また、周辺に川や池がある家も注意が必要です。このような地域は湿地帯である可能性が高く、地表に湧き上がってくる湿気も多くなります。
シロアリ被害が発生する確率
シロアリ被害は築年数に関係なく発生しますが、古い家ほど発生確率が上がる傾向はあります。ただし、新築でもシロアリ被害に遭う可能性があるので注意が必要です。詳しく見ていきましょう。
・築20年を超えると被害率が上がる傾向
シロアリ被害と築年数に関係はありませんが、築年数が20年を超えると被害に遭う可能性が高くなる傾向は見られます。
・築年数 シロアリ被害に遭う確率
10年未満 5%前後
10年~20年 10%前後
20年以上 20%前後
築20年を超える家は被害に遭う確率が20%前後なので、5棟に1棟はシロアリ被害に遭う可能性があるということです。築浅であっても20棟に1棟はシロアリ被害に遭うことになります。
ただし、築年数だけで被害に遭う確率を判断するのは早計です。日々の点検や対策などによっても、被害に遭う確率は大きく異なります。
・新築でもシロアリ被害に遭う確率はゼロではない
築年数が経過するほどシロアリ被害に遭う確率が高くなるのは事実です。だからといって、新築はシロアリ被害に遭わないというわけではありません。

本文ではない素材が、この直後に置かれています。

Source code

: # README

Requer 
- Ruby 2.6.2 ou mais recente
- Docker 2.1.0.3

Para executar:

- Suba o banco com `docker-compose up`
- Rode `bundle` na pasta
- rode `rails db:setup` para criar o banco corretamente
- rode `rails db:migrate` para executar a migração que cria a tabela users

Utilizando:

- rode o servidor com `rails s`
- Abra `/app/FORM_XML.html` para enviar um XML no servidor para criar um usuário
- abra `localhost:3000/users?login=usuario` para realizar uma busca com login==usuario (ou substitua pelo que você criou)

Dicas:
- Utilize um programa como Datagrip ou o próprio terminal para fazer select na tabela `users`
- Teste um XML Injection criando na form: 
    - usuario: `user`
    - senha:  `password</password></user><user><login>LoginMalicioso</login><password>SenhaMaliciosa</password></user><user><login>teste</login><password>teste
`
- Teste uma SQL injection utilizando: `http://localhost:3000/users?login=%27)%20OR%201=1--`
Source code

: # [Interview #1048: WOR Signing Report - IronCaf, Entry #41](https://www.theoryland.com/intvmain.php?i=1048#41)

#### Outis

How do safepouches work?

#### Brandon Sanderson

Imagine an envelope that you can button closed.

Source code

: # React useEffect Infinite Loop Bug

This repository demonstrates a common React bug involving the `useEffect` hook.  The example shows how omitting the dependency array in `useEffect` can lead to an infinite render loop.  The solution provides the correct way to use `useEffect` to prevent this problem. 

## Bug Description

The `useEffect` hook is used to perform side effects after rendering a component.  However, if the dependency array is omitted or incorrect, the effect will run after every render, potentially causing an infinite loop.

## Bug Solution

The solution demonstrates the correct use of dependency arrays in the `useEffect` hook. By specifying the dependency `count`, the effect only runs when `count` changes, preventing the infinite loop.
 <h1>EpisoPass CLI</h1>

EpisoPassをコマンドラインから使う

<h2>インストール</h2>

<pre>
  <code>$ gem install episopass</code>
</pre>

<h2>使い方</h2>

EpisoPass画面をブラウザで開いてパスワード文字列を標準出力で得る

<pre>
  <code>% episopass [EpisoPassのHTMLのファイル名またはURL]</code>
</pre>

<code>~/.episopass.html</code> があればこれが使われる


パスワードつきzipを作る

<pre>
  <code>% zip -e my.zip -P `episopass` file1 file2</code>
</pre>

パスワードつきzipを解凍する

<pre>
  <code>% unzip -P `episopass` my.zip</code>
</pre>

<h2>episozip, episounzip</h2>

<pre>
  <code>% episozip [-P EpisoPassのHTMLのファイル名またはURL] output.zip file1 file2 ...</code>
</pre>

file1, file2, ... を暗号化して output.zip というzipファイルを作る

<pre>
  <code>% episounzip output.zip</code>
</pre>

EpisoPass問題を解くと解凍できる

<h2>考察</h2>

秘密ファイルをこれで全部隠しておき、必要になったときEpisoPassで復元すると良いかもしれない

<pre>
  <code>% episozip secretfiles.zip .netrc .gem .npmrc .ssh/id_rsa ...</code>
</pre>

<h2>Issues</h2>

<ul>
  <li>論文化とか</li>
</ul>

新築は床をコンクリートで覆う「ベタ基礎」が一般的なため、床下からのシロアリ侵入は不可能のように思えます。しかし、シロアリは小さいので、わずかな隙間があれば、ベタ基礎でも床下や屋内に侵入してきます。
「新築だから」と油断していると、気がつかない間に被害が拡大するかもしれないので、定期的な点検は欠かさないようにしたいところです。
・家の構造によっても被害に遭う確率は変わる
近年では、基礎断熱を採用して冷暖房の効率を高めている住宅も少なくありません。しかし、基礎断熱は「通気性が悪く湿気がたまりやすい」というデメリットがあります。断熱材と基礎の間からシロアリが浸入する恐れもあるので注意が必要です。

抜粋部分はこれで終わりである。